[[ Data in this exercise, beginning ]]
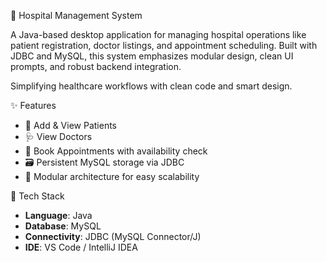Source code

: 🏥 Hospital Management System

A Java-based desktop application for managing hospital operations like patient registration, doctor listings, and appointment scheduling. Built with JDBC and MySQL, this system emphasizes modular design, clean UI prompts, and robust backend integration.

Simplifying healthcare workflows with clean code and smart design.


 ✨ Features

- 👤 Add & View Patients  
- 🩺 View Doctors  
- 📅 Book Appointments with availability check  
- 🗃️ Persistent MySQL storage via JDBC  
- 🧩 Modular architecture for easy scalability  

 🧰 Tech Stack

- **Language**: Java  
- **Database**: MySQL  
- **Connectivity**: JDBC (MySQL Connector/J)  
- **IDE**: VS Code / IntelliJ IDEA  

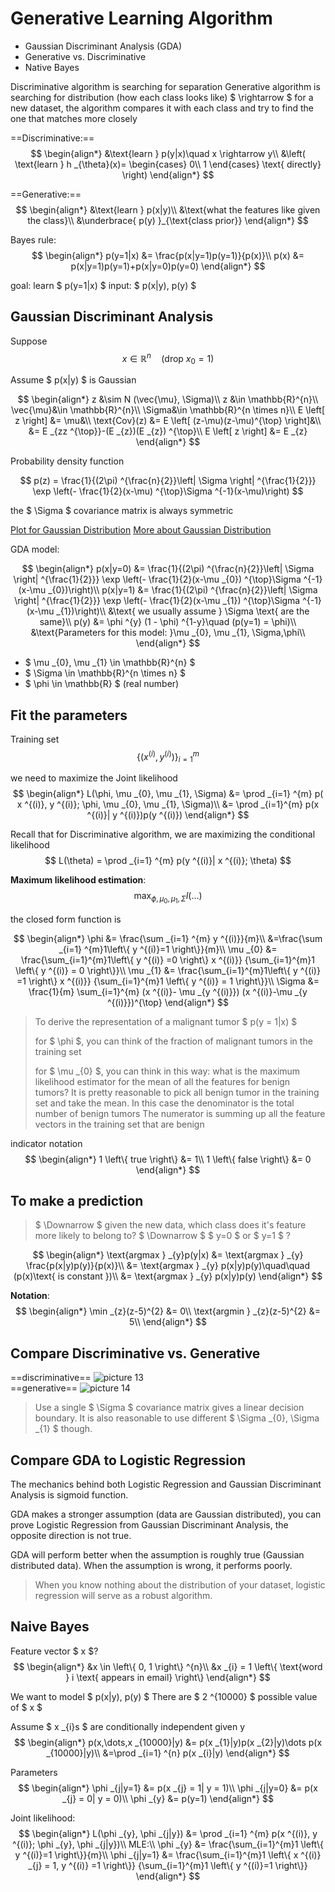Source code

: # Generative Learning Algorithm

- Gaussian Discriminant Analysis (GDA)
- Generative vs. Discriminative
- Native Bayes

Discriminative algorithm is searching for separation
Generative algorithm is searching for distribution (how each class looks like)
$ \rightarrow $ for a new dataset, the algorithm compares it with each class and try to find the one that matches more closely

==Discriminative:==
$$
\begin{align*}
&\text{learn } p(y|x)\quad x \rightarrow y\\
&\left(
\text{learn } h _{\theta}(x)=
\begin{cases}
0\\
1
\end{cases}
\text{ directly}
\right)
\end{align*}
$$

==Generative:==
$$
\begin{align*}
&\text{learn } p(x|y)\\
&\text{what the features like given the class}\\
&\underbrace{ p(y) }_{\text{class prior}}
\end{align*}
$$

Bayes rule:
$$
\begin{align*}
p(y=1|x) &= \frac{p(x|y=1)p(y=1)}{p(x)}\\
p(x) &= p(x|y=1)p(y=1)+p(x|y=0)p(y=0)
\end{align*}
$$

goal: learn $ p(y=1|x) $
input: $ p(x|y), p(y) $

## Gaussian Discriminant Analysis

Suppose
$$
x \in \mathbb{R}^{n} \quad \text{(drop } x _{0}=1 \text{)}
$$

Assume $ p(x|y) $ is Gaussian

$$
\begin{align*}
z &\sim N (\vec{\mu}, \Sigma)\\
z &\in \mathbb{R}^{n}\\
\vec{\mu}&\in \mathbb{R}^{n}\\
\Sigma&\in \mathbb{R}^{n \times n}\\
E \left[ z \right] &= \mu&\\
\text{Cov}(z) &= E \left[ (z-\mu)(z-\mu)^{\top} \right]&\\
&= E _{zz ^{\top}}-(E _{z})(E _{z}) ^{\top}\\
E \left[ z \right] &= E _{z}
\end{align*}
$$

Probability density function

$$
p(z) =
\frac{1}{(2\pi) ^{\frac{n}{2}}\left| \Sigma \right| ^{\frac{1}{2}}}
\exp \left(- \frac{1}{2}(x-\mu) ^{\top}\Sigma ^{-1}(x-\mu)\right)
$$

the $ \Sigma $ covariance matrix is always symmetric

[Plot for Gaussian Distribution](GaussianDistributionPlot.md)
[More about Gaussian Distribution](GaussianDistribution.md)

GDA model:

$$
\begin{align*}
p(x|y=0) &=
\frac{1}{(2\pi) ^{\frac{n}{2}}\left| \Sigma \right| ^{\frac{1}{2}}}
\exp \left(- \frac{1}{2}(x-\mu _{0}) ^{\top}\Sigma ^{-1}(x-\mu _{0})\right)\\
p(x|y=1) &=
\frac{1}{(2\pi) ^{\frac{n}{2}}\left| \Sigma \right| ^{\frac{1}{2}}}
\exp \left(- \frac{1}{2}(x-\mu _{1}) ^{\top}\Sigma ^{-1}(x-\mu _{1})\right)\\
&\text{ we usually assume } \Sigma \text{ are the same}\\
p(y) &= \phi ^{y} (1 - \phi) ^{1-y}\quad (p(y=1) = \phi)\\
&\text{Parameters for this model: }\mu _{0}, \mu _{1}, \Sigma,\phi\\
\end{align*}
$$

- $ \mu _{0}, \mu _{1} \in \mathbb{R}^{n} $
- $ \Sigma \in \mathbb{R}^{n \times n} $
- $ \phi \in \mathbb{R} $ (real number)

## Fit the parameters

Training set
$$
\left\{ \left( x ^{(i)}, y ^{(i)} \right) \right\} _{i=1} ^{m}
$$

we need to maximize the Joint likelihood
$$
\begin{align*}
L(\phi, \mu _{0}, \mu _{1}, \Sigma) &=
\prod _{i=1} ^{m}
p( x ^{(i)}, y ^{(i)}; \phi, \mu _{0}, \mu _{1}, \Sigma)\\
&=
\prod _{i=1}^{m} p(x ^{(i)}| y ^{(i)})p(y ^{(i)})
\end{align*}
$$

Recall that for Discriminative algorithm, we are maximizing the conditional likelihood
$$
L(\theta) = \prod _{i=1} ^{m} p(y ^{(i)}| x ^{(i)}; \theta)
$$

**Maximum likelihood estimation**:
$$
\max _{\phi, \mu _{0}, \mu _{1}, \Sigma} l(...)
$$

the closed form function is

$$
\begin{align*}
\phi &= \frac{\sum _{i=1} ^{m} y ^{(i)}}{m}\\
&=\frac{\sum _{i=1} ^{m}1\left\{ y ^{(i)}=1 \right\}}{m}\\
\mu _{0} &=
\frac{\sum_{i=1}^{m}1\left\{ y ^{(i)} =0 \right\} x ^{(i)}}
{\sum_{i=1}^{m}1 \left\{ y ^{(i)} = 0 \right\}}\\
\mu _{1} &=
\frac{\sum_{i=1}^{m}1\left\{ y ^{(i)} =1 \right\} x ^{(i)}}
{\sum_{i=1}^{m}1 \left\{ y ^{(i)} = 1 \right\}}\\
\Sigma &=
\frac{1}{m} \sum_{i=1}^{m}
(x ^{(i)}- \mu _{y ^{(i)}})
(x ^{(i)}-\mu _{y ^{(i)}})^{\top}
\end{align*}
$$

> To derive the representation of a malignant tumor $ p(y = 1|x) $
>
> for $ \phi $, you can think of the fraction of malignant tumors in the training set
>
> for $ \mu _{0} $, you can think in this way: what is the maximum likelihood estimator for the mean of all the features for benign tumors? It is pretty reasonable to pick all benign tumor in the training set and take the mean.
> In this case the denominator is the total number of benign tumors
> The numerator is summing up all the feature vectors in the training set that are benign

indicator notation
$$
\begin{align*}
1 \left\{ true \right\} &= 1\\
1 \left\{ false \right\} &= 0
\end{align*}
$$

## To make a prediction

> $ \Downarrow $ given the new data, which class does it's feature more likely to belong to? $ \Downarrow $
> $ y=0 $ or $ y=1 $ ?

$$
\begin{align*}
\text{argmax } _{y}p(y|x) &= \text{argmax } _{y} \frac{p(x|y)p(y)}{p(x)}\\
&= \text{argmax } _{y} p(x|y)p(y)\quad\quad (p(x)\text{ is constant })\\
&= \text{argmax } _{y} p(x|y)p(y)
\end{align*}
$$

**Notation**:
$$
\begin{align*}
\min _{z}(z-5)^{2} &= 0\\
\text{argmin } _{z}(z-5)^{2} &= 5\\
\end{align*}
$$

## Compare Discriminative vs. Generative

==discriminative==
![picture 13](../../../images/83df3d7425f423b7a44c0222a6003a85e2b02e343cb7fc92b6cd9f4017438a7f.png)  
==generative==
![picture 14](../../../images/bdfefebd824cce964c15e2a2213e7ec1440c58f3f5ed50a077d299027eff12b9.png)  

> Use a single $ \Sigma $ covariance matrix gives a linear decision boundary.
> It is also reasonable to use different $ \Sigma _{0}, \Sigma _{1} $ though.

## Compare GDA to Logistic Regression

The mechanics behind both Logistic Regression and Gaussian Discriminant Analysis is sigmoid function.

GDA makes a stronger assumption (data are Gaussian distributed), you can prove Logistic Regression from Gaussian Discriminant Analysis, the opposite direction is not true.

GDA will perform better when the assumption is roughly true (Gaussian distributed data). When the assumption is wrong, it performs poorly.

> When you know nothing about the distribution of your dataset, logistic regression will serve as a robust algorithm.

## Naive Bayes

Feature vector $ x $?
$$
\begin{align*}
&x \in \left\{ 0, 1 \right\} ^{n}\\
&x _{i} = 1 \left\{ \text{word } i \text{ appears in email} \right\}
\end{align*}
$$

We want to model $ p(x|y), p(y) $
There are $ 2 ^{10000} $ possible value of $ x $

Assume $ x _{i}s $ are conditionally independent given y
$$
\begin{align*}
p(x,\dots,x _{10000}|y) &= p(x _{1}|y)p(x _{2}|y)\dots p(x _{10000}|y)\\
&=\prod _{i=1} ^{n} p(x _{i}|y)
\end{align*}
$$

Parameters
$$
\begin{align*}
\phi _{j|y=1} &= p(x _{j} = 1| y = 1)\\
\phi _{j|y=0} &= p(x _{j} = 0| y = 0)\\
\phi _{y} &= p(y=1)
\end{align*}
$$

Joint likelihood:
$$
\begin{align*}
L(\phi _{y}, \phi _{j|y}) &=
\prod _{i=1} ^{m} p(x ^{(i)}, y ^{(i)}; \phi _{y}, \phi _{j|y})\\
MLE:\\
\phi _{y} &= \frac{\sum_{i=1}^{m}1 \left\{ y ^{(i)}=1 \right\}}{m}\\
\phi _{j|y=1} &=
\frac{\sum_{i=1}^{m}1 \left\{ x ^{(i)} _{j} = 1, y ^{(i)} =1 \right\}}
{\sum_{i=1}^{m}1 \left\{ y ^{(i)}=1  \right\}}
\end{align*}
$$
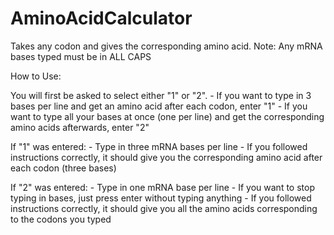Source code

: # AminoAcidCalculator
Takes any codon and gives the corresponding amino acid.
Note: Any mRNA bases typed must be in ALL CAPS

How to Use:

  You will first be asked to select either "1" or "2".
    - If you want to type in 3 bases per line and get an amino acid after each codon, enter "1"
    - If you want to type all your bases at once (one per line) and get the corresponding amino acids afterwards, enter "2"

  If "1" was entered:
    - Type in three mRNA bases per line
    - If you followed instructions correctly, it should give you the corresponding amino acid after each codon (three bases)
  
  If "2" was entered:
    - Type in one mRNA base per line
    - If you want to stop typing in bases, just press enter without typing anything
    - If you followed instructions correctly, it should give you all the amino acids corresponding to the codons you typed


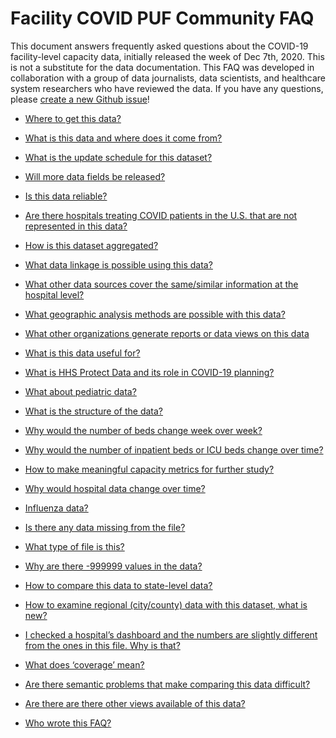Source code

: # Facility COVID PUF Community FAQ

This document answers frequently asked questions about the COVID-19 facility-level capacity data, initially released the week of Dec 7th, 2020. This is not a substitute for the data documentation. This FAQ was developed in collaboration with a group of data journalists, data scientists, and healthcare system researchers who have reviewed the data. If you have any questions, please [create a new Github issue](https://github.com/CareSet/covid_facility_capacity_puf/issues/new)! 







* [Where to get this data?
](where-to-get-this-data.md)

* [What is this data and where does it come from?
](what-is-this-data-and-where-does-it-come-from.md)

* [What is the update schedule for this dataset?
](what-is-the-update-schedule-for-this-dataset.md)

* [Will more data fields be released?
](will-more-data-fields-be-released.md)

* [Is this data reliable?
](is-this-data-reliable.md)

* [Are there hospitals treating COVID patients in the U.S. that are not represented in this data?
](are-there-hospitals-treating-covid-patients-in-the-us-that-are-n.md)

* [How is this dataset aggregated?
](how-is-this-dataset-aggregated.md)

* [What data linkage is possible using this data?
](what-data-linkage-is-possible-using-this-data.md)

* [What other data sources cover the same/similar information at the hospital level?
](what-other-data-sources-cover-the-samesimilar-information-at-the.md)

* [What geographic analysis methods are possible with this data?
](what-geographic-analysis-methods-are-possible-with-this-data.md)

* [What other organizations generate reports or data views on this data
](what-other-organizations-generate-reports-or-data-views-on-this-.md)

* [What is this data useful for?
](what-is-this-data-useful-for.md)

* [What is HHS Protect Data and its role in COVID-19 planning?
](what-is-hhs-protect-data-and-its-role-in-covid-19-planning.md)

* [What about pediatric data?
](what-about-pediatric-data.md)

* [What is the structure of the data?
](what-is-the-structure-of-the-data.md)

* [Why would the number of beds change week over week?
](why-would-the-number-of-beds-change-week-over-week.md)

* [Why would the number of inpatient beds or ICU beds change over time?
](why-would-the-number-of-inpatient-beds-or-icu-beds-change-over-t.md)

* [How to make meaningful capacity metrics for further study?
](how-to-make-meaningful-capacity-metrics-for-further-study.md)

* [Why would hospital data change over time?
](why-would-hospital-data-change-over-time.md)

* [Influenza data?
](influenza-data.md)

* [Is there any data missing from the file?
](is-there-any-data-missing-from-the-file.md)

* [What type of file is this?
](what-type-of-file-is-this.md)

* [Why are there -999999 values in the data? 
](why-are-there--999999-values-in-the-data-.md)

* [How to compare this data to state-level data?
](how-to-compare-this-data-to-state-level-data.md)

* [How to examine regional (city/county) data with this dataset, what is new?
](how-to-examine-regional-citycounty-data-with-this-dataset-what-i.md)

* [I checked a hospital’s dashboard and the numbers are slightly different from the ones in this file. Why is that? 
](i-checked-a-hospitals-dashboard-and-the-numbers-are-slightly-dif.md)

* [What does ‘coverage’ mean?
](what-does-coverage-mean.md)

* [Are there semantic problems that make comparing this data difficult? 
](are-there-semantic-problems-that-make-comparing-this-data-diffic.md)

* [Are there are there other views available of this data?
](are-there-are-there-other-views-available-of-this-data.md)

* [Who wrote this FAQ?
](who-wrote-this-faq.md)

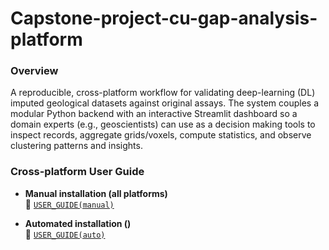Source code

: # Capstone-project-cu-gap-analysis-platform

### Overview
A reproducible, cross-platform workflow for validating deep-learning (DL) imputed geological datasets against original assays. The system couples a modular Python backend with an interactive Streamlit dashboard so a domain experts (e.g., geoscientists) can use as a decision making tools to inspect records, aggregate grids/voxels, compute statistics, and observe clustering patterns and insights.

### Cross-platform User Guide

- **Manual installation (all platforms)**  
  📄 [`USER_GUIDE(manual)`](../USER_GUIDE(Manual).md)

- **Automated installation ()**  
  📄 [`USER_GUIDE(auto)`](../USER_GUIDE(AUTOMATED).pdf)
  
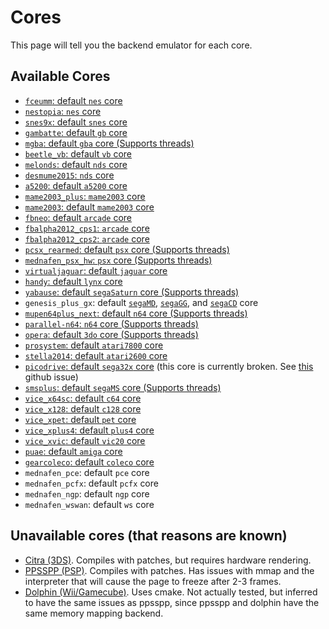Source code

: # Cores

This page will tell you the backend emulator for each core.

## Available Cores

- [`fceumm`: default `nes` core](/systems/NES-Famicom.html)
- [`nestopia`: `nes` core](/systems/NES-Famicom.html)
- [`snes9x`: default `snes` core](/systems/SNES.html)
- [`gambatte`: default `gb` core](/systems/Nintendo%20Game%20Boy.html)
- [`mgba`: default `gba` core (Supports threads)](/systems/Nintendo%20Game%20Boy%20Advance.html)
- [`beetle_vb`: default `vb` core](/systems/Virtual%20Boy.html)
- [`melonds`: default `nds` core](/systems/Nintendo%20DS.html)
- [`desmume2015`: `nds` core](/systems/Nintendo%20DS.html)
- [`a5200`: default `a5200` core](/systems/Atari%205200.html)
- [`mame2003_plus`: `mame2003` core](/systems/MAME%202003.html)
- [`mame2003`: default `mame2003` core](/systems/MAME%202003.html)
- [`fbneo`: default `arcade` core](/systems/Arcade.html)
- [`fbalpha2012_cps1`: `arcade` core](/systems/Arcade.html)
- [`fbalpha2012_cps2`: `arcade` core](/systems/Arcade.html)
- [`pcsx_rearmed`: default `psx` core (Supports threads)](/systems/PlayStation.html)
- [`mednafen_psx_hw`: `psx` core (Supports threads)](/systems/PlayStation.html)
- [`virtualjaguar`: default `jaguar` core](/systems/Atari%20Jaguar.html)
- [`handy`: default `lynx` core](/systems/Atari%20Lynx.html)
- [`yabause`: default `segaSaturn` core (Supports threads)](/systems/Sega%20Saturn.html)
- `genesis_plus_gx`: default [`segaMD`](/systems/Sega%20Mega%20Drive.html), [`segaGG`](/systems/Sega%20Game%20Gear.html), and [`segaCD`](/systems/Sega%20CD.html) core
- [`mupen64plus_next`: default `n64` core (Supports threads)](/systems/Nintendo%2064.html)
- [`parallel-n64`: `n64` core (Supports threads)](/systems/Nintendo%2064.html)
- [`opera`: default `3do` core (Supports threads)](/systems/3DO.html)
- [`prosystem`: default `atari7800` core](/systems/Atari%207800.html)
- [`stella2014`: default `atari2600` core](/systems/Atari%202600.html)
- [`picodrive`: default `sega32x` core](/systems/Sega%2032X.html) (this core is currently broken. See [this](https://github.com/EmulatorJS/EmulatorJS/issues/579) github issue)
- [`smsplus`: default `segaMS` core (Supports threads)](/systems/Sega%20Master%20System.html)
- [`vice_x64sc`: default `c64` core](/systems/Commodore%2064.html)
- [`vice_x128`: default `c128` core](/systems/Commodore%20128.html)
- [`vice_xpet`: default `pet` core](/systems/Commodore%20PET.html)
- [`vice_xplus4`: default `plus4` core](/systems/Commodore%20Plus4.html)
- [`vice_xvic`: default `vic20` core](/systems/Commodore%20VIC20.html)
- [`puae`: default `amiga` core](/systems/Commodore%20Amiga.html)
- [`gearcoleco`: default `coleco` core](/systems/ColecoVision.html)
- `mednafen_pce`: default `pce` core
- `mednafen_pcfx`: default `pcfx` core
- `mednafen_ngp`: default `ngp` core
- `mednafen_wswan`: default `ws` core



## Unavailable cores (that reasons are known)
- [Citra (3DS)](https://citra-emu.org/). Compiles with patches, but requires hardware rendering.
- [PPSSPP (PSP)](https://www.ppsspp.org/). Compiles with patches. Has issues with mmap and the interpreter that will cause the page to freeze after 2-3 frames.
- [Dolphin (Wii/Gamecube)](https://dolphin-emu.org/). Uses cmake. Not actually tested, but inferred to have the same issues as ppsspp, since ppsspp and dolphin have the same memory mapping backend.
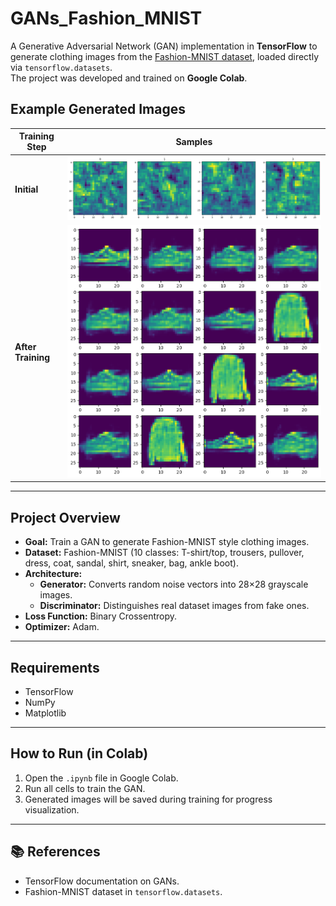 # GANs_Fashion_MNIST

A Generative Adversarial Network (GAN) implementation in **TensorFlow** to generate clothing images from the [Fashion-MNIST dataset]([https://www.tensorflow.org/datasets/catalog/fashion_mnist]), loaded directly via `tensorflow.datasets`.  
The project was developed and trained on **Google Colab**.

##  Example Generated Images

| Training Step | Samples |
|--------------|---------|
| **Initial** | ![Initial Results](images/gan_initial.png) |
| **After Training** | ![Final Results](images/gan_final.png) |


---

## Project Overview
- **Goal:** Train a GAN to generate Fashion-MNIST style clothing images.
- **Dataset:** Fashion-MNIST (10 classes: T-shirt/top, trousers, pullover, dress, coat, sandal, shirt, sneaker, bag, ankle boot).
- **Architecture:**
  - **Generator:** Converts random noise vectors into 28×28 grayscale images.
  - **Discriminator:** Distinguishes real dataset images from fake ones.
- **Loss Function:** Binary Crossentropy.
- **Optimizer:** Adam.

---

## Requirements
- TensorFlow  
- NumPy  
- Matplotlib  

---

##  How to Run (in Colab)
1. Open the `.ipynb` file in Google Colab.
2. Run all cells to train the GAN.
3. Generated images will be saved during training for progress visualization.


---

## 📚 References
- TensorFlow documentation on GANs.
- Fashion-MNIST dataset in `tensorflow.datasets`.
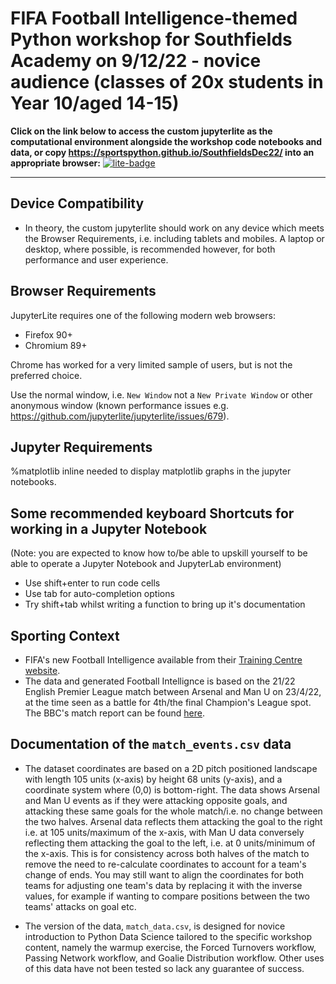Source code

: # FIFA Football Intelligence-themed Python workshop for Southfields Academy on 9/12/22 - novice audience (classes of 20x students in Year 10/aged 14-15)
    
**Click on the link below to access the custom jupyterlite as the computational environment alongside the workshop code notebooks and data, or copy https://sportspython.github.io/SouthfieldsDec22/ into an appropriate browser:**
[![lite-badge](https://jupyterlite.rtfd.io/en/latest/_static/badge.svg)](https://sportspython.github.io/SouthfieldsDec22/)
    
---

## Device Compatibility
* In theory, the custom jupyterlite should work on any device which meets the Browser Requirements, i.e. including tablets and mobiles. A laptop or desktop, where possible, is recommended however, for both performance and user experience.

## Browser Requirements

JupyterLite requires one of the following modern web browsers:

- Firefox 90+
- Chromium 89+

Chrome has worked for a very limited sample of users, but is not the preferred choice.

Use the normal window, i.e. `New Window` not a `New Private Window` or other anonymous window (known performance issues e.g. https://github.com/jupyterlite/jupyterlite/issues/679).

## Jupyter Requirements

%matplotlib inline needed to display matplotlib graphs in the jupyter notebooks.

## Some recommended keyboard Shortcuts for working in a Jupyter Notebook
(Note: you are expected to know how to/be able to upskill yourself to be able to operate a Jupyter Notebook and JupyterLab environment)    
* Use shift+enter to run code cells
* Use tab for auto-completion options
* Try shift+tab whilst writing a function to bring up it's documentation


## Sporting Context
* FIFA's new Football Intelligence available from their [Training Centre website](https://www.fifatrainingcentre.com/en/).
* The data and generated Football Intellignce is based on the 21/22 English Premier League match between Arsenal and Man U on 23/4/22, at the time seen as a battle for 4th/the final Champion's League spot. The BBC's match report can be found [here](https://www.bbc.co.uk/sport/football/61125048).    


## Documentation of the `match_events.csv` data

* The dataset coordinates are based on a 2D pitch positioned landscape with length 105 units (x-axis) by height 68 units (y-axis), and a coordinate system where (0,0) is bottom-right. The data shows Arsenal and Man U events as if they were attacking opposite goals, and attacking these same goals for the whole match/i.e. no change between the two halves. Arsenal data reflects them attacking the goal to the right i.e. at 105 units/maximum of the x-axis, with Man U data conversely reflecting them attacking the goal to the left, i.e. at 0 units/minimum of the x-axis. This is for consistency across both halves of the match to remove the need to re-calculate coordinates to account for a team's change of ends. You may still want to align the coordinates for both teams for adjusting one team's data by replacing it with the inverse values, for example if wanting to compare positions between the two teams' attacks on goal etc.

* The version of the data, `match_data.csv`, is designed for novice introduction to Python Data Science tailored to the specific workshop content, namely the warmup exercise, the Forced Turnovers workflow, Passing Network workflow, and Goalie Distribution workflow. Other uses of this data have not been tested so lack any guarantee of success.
[[ Data in this exercise, end ]]
**Aim of the exercise**
If a line falls between the first line of the records above and the line containing "- Native Bayes", inclusive, retype it exactly; leave pictures out.

**Answer to the problem**
Source code

: 🏥 Hospital Management System

A Java-based desktop application for managing hospital operations like patient registration, doctor listings, and appointment scheduling. Built with JDBC and MySQL, this system emphasizes modular design, clean UI prompts, and robust backend integration.

Simplifying healthcare workflows with clean code and smart design.


 ✨ Features

- 👤 Add & View Patients  
- 🩺 View Doctors  
- 📅 Book Appointments with availability check  
- 🗃️ Persistent MySQL storage via JDBC  
- 🧩 Modular architecture for easy scalability  

 🧰 Tech Stack

- **Language**: Java  
- **Database**: MySQL  
- **Connectivity**: JDBC (MySQL Connector/J)  
- **IDE**: VS Code / IntelliJ IDEA  

Source code

: # Generative Learning Algorithm

- Gaussian Discriminant Analysis (GDA)
- Generative vs. Discriminative
- Native Bayes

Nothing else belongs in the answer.